• Data provided
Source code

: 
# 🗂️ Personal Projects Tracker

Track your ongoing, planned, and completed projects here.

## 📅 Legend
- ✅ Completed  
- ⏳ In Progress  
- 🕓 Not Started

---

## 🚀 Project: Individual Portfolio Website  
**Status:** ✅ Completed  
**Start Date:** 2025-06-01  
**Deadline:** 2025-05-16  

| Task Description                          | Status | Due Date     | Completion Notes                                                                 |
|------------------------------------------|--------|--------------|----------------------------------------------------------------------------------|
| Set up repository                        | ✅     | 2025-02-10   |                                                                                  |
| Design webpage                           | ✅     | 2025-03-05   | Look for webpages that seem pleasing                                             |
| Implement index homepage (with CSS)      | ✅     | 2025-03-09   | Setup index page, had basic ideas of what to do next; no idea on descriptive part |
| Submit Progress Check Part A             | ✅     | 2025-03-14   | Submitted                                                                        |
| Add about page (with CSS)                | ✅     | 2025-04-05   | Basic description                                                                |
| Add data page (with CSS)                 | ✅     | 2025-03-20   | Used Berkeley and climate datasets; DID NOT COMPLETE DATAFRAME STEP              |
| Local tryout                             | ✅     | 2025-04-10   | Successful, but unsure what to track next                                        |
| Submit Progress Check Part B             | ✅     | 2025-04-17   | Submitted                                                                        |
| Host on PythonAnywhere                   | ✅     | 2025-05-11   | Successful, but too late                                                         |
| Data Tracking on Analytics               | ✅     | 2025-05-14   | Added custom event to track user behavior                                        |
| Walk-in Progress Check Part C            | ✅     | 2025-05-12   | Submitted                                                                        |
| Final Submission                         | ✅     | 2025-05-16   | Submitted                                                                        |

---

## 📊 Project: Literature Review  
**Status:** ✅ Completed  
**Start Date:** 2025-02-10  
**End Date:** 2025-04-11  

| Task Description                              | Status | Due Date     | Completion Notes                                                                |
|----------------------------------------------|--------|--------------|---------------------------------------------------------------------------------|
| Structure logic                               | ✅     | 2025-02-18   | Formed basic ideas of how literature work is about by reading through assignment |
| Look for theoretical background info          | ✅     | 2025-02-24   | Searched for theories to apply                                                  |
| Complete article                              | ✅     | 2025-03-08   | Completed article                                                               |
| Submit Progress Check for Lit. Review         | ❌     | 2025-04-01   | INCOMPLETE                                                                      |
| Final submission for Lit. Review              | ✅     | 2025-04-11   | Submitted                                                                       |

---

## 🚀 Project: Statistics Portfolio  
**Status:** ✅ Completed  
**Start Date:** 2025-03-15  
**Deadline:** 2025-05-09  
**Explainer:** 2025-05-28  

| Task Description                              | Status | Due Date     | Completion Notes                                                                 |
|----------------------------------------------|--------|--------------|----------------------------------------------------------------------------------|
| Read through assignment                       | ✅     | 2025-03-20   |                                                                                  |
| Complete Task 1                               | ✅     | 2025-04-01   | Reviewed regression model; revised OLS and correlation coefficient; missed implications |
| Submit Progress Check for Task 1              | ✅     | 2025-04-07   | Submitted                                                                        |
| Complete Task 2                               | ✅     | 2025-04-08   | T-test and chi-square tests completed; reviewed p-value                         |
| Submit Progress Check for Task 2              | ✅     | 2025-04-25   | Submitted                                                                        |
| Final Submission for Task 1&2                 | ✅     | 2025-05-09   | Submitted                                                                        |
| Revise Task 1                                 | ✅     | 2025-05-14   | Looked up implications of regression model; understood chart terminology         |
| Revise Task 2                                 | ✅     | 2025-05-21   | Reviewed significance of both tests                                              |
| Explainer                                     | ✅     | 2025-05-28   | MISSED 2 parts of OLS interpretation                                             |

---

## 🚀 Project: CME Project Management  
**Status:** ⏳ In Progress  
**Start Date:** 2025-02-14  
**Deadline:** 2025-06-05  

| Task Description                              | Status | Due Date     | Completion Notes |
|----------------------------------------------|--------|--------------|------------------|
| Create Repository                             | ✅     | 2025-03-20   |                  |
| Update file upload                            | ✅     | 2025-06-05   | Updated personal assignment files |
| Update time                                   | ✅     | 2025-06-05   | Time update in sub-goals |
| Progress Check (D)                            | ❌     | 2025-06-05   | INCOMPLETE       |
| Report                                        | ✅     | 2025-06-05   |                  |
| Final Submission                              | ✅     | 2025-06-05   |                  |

• Task statement
Look through the listing and return each line containing the word "Final".

• Result for this task
| Final Submission                         | ✅     | 2025-05-16   | Submitted                                                                        |
| Final submission for Lit. Review              | ✅     | 2025-04-11   | Submitted                                                                       |
| Final Submission for Task 1&2                 | ✅     | 2025-05-09   | Submitted                                                                        |
| Final Submission                              | ✅     | 2025-06-05   |                  |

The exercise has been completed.